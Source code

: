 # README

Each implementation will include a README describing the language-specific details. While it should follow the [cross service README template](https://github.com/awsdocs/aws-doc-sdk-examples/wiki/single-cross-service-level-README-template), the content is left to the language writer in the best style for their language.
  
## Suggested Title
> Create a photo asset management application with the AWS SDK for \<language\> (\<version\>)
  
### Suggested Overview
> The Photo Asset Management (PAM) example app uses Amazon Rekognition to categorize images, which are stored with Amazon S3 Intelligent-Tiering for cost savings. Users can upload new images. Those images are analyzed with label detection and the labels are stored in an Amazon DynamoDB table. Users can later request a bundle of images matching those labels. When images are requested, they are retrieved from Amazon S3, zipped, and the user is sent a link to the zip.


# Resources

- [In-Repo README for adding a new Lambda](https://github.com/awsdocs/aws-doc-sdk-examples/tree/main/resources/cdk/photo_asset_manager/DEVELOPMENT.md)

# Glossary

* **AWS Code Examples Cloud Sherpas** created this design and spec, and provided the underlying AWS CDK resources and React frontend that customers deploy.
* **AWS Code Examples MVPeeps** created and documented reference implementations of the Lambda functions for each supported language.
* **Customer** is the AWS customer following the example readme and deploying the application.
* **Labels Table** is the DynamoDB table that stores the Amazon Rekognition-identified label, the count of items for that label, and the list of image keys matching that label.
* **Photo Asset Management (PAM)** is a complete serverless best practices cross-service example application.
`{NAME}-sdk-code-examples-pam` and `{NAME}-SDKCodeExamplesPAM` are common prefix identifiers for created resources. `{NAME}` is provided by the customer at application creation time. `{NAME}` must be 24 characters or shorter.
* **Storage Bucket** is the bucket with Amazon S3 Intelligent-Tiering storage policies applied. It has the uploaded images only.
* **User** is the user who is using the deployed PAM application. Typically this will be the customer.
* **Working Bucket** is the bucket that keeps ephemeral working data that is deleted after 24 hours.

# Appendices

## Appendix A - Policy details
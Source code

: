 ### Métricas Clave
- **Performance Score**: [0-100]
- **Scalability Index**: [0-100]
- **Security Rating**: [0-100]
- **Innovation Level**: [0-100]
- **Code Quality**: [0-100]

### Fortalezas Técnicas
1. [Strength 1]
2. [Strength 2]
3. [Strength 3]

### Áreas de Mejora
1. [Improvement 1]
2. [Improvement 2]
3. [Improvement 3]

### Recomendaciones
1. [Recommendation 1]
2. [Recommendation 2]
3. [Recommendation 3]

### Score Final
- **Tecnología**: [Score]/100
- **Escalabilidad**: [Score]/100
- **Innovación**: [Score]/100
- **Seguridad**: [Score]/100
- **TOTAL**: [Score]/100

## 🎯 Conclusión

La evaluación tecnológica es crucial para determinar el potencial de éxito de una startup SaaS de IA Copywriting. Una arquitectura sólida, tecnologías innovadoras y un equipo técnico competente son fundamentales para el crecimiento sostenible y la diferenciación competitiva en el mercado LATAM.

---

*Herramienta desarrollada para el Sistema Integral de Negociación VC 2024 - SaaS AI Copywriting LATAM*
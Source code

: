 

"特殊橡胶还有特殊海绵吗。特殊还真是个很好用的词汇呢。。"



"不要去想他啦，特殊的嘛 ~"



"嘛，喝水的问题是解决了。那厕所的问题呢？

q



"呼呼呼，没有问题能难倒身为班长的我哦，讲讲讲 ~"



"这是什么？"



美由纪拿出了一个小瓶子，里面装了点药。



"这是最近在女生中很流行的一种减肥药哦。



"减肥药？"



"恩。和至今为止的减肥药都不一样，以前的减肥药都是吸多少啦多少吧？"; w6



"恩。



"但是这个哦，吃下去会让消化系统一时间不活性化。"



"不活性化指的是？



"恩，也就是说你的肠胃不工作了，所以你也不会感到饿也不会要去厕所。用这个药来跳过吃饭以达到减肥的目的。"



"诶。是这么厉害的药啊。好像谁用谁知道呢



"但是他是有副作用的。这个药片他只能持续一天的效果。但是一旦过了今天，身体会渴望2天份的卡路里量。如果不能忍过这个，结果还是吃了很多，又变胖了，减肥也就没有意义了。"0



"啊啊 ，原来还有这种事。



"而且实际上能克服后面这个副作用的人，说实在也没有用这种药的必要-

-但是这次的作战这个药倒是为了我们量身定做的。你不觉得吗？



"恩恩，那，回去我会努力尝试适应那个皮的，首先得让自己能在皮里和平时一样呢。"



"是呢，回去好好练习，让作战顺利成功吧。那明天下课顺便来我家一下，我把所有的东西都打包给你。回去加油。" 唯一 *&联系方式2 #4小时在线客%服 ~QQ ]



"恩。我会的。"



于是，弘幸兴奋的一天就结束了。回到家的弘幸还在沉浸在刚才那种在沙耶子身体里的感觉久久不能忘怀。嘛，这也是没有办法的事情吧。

- - - - -

- **Task instructions**
Go through the material and set every line down again exactly.

- **Response**
Source code

: # README

Each implementation will include a README describing the language-specific details. While it should follow the [cross service README template](https://github.com/awsdocs/aws-doc-sdk-examples/wiki/single-cross-service-level-README-template), the content is left to the language writer in the best style for their language.
  
## Suggested Title
> Create a photo asset management application with the AWS SDK for \<language\> (\<version\>)
  
### Suggested Overview
> The Photo Asset Management (PAM) example app uses Amazon Rekognition to categorize images, which are stored with Amazon S3 Intelligent-Tiering for cost savings. Users can upload new images. Those images are analyzed with label detection and the labels are stored in an Amazon DynamoDB table. Users can later request a bundle of images matching those labels. When images are requested, they are retrieved from Amazon S3, zipped, and the user is sent a link to the zip.


# Resources

- [In-Repo README for adding a new Lambda](https://github.com/awsdocs/aws-doc-sdk-examples/tree/main/resources/cdk/photo_asset_manager/DEVELOPMENT.md)

# Glossary

* **AWS Code Examples Cloud Sherpas** created this design and spec, and provided the underlying AWS CDK resources and React frontend that customers deploy.
* **AWS Code Examples MVPeeps** created and documented reference implementations of the Lambda functions for each supported language.
* **Customer** is the AWS customer following the example readme and deploying the application.
* **Labels Table** is the DynamoDB table that stores the Amazon Rekognition-identified label, the count of items for that label, and the list of image keys matching that label.
* **Photo Asset Management (PAM)** is a complete serverless best practices cross-service example application.
`{NAME}-sdk-code-examples-pam` and `{NAME}-SDKCodeExamplesPAM` are common prefix identifiers for created resources. `{NAME}` is provided by the customer at application creation time. `{NAME}` must be 24 characters or shorter.
* **Storage Bucket** is the bucket with Amazon S3 Intelligent-Tiering storage policies applied. It has the uploaded images only.
* **User** is the user who is using the deployed PAM application. Typically this will be the customer.
* **Working Bucket** is the bucket that keeps ephemeral working data that is deleted after 24 hours.

# Appendices

## Appendix A - Policy details
Source code

: ### Métricas Clave
- **Performance Score**: [0-100]
- **Scalability Index**: [0-100]
- **Security Rating**: [0-100]
- **Innovation Level**: [0-100]
- **Code Quality**: [0-100]

### Fortalezas Técnicas
1. [Strength 1]
2. [Strength 2]
3. [Strength 3]

### Áreas de Mejora
1. [Improvement 1]
2. [Improvement 2]
3. [Improvement 3]

### Recomendaciones
1. [Recommendation 1]
2. [Recommendation 2]
3. [Recommendation 3]

### Score Final
- **Tecnología**: [Score]/100
- **Escalabilidad**: [Score]/100
- **Innovación**: [Score]/100
- **Seguridad**: [Score]/100
- **TOTAL**: [Score]/100

## 🎯 Conclusión

La evaluación tecnológica es crucial para determinar el potencial de éxito de una startup SaaS de IA Copywriting. Una arquitectura sólida, tecnologías innovadoras y un equipo técnico competente son fundamentales para el crecimiento sostenible y la diferenciación competitiva en el mercado LATAM.

---

*Herramienta desarrollada para el Sistema Integral de Negociación VC 2024 - SaaS AI Copywriting LATAM*
Source code

: 

"特殊橡胶还有特殊海绵吗。特殊还真是个很好用的词汇呢。。"



"不要去想他啦，特殊的嘛 ~"



"嘛，喝水的问题是解决了。那厕所的问题呢？

q



"呼呼呼，没有问题能难倒身为班长的我哦，讲讲讲 ~"



"这是什么？"



美由纪拿出了一个小瓶子，里面装了点药。



"这是最近在女生中很流行的一种减肥药哦。



"减肥药？"



"恩。和至今为止的减肥药都不一样，以前的减肥药都是吸多少啦多少吧？"; w6



"恩。



"但是这个哦，吃下去会让消化系统一时间不活性化。"



"不活性化指的是？



"恩，也就是说你的肠胃不工作了，所以你也不会感到饿也不会要去厕所。用这个药来跳过吃饭以达到减肥的目的。"



"诶。是这么厉害的药啊。好像谁用谁知道呢



"但是他是有副作用的。这个药片他只能持续一天的效果。但是一旦过了今天，身体会渴望2天份的卡路里量。如果不能忍过这个，结果还是吃了很多，又变胖了，减肥也就没有意义了。"0



"啊啊 ，原来还有这种事。



"而且实际上能克服后面这个副作用的人，说实在也没有用这种药的必要-

-但是这次的作战这个药倒是为了我们量身定做的。你不觉得吗？



"恩恩，那，回去我会努力尝试适应那个皮的，首先得让自己能在皮里和平时一样呢。"



"是呢，回去好好练习，让作战顺利成功吧。那明天下课顺便来我家一下，我把所有的东西都打包给你。回去加油。" 唯一 *&联系方式2 #4小时在线客%服 ~QQ ]



"恩。我会的。"



于是，弘幸兴奋的一天就结束了。回到家的弘幸还在沉浸在刚才那种在沙耶子身体里的感觉久久不能忘怀。嘛，这也是没有办法的事情吧。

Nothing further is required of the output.